DoE Resuscitates Tesla-Backing Loan Program
The Department of Energy’s Advanced Technology Vehicle Manufacturing loan program — the same one that helped Tesla make a name for itself — is returning after a hiatus that has been ongoing since 2011.
Last week, the DoE said it was planning “an active outreach campaign” for the program, and noted that it had more than $15 billion ready to hand out to the right applicants. But after two Democratic senators introduced a bill to expand eligibility further down the manufacturing supply chain, questions remain as to how long the program will survive now that it’s been brought back to life.
Currently, the majority of the program is limited to light passenger vehicle manufacturers and those who manufacture their components. The bill would not only reach out to applicants further down the supply chain, but it would also grow to encompass makers of efficient medium and heavy duty trucks and buses as well.
“This program has helped American companies retool their plants to create new high-tech products and new American jobs, including helping companies bring jobs back from Mexico,” said Senator Debbie Stabenow, a Democrat from Michigan who introduced the legislation alongside Ron Wyden, the Democratic chairman of the Senate energy committee.

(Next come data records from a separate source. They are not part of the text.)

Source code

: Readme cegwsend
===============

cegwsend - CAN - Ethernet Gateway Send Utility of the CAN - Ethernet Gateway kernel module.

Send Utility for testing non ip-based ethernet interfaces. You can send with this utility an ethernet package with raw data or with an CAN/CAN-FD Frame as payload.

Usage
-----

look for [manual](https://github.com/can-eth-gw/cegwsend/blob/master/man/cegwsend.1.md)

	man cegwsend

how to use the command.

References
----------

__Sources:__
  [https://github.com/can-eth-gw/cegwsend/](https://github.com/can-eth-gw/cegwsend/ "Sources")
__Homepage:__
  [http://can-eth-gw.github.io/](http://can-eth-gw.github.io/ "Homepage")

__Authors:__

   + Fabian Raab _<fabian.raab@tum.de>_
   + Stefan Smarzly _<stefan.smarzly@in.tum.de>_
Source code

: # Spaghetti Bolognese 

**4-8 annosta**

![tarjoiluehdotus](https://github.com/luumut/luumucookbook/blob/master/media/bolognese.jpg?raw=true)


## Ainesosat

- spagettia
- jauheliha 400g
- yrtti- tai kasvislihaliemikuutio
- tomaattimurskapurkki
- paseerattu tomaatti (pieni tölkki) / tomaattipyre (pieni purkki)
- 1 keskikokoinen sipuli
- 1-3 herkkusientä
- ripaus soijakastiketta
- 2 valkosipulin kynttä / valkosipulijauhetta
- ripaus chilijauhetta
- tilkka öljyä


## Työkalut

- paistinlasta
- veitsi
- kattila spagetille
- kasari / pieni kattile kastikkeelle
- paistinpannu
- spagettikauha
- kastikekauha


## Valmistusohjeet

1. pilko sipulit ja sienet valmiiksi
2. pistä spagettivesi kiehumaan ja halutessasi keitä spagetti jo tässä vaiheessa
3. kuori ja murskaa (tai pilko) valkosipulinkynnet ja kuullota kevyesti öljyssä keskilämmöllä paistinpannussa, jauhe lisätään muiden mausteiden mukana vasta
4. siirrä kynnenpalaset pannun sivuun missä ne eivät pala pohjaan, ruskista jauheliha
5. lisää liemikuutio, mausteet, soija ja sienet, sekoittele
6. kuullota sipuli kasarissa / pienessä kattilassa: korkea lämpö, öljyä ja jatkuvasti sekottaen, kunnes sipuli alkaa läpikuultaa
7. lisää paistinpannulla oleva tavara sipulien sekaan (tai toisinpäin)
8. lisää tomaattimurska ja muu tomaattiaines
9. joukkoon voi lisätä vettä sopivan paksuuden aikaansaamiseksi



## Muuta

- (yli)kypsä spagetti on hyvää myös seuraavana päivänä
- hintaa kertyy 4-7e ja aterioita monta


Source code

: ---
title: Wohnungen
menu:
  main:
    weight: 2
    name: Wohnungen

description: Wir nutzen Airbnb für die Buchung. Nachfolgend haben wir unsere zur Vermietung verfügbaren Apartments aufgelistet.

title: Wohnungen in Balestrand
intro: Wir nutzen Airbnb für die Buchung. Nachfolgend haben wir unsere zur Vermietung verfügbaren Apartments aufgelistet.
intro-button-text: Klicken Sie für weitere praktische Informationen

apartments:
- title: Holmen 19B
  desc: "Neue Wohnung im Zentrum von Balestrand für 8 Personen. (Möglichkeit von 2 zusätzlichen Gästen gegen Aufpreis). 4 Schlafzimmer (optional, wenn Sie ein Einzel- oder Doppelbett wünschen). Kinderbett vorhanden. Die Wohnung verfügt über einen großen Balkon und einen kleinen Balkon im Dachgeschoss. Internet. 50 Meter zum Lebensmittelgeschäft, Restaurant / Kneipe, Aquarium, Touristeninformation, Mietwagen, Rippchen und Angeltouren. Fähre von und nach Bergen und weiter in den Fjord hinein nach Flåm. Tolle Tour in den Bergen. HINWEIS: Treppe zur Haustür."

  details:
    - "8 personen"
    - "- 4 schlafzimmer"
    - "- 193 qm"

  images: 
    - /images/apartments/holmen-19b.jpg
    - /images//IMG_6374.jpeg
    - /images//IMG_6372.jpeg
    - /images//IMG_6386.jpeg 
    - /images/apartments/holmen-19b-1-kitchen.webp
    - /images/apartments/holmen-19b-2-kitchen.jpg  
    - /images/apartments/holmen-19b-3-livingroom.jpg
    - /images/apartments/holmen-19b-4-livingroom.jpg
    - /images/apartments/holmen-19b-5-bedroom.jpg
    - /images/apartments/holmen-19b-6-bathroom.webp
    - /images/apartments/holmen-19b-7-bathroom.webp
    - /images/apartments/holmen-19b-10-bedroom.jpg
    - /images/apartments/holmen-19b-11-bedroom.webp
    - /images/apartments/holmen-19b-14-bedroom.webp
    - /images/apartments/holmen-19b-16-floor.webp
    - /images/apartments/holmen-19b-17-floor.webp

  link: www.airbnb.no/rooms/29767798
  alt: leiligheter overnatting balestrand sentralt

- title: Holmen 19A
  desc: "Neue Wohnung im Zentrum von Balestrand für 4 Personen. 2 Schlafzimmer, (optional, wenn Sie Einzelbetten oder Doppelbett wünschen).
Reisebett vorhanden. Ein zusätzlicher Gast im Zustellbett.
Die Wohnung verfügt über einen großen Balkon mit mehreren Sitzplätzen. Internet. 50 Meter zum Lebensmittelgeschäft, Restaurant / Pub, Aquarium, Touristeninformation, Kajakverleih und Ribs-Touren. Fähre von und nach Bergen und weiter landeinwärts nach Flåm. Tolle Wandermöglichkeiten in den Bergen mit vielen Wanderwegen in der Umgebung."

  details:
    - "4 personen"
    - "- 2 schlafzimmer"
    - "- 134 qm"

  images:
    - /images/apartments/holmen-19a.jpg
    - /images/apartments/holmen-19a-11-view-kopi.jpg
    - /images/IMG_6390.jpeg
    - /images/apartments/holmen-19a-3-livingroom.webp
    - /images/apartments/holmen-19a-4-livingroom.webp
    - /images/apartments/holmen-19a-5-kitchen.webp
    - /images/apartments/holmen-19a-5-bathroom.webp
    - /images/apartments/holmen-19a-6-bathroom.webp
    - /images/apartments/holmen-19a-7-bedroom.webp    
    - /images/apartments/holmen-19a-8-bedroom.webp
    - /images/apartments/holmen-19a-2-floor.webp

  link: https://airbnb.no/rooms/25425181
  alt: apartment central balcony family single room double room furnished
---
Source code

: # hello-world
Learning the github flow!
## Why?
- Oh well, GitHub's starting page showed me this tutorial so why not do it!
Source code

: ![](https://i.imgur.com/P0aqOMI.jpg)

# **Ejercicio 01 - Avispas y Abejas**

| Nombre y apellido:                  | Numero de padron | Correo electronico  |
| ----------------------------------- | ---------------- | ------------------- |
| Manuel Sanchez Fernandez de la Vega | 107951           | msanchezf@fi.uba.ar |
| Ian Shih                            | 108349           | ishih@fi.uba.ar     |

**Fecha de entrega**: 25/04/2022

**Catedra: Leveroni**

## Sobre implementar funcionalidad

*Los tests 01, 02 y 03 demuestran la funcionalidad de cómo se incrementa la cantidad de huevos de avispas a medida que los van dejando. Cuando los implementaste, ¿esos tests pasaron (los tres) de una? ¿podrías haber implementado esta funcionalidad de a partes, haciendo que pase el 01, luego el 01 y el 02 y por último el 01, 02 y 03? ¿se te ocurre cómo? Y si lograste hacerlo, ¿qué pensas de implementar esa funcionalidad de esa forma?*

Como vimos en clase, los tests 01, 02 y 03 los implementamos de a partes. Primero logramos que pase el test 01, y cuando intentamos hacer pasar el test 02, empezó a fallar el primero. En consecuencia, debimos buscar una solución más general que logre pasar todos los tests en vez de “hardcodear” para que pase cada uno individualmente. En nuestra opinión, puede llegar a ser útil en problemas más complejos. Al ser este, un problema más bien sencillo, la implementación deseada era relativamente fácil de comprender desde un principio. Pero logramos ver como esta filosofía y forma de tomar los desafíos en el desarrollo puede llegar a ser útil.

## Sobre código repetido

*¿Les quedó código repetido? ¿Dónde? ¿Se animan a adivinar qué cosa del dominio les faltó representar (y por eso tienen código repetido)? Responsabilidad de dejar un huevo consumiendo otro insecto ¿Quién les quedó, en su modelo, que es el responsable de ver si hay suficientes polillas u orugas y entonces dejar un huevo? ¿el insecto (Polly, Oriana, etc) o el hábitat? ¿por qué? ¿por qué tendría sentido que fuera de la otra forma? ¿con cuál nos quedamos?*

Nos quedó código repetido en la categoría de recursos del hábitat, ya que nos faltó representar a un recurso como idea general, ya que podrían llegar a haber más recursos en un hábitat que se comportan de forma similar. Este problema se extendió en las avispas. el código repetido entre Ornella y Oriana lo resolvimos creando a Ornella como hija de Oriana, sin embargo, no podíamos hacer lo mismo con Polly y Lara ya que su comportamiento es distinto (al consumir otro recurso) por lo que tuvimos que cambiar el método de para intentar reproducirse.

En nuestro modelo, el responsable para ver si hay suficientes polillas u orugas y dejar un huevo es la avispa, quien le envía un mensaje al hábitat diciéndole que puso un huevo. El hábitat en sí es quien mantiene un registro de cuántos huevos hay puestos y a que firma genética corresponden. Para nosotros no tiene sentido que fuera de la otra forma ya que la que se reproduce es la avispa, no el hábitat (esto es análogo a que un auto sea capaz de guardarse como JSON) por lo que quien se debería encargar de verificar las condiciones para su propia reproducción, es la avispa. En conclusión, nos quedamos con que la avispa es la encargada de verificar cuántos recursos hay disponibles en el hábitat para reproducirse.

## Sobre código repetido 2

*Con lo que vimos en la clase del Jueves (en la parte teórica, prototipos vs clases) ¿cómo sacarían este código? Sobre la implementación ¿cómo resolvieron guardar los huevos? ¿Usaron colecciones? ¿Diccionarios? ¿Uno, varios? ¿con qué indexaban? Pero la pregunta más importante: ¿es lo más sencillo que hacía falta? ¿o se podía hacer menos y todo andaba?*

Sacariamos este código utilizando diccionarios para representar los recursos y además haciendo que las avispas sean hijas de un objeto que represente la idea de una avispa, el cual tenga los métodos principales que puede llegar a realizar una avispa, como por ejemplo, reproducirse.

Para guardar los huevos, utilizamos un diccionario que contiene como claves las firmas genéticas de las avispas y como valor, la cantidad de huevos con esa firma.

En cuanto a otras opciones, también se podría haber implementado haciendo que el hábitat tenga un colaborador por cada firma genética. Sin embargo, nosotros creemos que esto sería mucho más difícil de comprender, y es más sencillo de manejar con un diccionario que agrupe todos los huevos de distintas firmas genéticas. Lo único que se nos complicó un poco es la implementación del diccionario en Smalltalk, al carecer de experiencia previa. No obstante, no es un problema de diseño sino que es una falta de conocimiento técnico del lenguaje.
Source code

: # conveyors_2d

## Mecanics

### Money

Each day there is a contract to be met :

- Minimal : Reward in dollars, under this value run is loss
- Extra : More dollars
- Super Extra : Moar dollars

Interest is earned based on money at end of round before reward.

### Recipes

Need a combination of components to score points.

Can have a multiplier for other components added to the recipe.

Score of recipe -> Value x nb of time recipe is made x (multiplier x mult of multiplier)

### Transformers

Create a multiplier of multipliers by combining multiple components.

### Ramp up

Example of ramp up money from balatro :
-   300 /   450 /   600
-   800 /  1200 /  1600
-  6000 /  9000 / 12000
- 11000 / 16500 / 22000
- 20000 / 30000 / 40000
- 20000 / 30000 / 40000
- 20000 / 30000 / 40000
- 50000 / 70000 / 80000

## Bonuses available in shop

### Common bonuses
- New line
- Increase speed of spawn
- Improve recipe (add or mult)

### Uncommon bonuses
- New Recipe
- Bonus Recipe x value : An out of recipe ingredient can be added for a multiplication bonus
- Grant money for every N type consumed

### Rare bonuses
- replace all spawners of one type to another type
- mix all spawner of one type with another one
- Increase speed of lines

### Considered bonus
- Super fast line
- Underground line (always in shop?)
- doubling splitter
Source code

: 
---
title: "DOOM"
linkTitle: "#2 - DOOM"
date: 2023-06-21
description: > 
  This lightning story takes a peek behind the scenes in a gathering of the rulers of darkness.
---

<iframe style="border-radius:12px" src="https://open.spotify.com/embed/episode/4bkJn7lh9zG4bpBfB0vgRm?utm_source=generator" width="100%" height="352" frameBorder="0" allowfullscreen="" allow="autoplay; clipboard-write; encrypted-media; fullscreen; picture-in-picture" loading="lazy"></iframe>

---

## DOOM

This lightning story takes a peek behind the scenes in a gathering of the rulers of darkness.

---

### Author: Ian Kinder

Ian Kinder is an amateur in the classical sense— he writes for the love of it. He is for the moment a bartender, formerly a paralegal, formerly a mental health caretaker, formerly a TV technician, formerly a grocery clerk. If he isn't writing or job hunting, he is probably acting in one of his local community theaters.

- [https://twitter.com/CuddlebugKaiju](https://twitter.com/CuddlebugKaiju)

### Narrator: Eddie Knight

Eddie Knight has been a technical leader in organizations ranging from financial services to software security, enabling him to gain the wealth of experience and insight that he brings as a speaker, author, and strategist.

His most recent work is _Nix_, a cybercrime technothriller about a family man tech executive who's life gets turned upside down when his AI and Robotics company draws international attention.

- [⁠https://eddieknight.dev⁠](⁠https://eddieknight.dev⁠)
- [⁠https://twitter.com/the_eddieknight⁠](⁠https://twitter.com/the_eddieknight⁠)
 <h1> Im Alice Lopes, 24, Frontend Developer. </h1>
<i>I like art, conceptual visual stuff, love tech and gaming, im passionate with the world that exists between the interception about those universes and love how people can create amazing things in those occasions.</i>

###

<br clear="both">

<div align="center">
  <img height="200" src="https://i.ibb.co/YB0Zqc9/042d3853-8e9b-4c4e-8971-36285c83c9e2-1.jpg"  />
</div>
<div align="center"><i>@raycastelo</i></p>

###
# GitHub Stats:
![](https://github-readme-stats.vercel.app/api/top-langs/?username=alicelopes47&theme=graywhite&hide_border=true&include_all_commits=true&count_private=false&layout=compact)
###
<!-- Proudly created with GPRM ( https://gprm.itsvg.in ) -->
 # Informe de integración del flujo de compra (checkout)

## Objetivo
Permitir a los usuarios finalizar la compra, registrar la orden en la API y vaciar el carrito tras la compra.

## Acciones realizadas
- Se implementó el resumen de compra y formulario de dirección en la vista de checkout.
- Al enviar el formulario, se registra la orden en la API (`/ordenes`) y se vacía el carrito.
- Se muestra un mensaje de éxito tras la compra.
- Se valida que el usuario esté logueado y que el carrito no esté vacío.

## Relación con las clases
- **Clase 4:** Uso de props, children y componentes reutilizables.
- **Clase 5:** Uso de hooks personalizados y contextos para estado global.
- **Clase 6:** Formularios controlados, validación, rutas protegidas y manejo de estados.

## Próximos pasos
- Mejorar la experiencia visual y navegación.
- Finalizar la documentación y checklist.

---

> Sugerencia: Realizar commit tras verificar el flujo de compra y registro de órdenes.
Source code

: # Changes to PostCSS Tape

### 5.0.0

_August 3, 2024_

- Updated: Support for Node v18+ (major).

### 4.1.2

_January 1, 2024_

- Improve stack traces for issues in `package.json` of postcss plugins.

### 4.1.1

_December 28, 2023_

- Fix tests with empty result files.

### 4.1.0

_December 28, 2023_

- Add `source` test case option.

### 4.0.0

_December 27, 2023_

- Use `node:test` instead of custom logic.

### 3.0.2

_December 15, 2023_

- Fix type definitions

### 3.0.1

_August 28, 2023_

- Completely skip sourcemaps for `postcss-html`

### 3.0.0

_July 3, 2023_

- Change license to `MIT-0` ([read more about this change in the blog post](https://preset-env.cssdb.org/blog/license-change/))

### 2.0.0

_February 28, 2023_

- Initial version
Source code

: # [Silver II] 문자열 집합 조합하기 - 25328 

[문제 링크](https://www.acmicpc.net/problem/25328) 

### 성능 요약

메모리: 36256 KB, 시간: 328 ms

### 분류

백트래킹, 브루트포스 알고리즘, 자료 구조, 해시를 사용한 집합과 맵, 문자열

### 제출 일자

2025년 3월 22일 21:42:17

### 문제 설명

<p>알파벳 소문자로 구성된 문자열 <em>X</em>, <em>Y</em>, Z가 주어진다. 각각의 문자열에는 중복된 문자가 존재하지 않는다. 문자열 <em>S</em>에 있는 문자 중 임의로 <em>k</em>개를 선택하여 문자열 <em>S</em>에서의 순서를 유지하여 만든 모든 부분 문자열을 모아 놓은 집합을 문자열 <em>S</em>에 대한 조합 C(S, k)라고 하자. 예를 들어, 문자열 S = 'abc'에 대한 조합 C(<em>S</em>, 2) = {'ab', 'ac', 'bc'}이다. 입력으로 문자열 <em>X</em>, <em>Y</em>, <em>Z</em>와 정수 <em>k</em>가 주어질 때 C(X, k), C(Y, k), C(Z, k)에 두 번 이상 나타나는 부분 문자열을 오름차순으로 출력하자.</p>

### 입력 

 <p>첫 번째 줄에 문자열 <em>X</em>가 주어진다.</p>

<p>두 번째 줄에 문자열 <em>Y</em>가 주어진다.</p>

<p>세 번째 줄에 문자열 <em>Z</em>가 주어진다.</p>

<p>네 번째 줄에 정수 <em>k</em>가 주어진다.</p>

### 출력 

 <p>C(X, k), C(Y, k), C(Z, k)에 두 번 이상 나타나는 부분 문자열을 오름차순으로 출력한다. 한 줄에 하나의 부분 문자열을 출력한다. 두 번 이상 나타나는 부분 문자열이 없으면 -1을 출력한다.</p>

The original program came under fire as a point of contention in last year’s presidential campaign between Republican nominee Mitt Romney and President Obama. Despite being created by President George W. Bush in 2008, Romney criticized Obama’s support of what he called “losers,” pointing to companies such as Fisker Automotive, which drew $193 million from its $529 million loan before defaulting on their loan last year.
Now, as Democrats in Congress seek to widen the program’s scope, it would seem that Republicans on Capitol Hill haven’t forgotten this, and are reaffirming their position by likening the program’s support of companies like Fisker to Democrats’ support of the failed solar-panel startup, Solyndra, which was also funded by a DoE lending program.
“From Solyndra to Fisker, taxpayers have already paid too much for President Obama’s risky green energy bets,” Senator John Thune, a South Dakota Republican, said in a statement.
And Thune isn’t the only one who has vocalized his opposition to the program. Representative Darrell Issa, the California Republican who heads the House Committee on Oversight and Government Reform, said in a statement that, “At worst, the program threw good taxpayer money after bad. At best, it has risked Americans’ hard-earned money on projects that didn’t need it or didn’t truly advanced vehicle technology. The program simply didn’t have the results needed to justify its revival.”
But that hasn’t stopped the program thus far. Although the question remains of how much traction the DoE will get without expanding the program’s parameters, particularly if applicants are held to higher financial standards than they have been in years past.
As the political debate plows forward, the real question remains as to whether the DoE’s choice of recipients will be another Tesla or another Fisker. Unfortunately, placing a winning bet is easier said than done. The program has already doled out loans to automotive giants including Nissan ($1.6 billion) and Ford ($5.9 billion), both of which are on track to repay their loans, but don’t represent the Cinderella story that Tesla has boasted either.
Although Tesla was able to pay back their load a full nine years ahead of schedule this May, the majority of the attention has fallen on the program’s failures.
Some automakers, such as Chrysler, have abandoned their pursuit of a DoE loan altogether, claiming that they were discouraged by the government’s slow loan process.
“DoE’s in a really tough spot,” says Ryan Fitzpatrick, a policy adviser for think tank Third Way’s clean energy program. “They’re operating with a limited amount of financial tools.”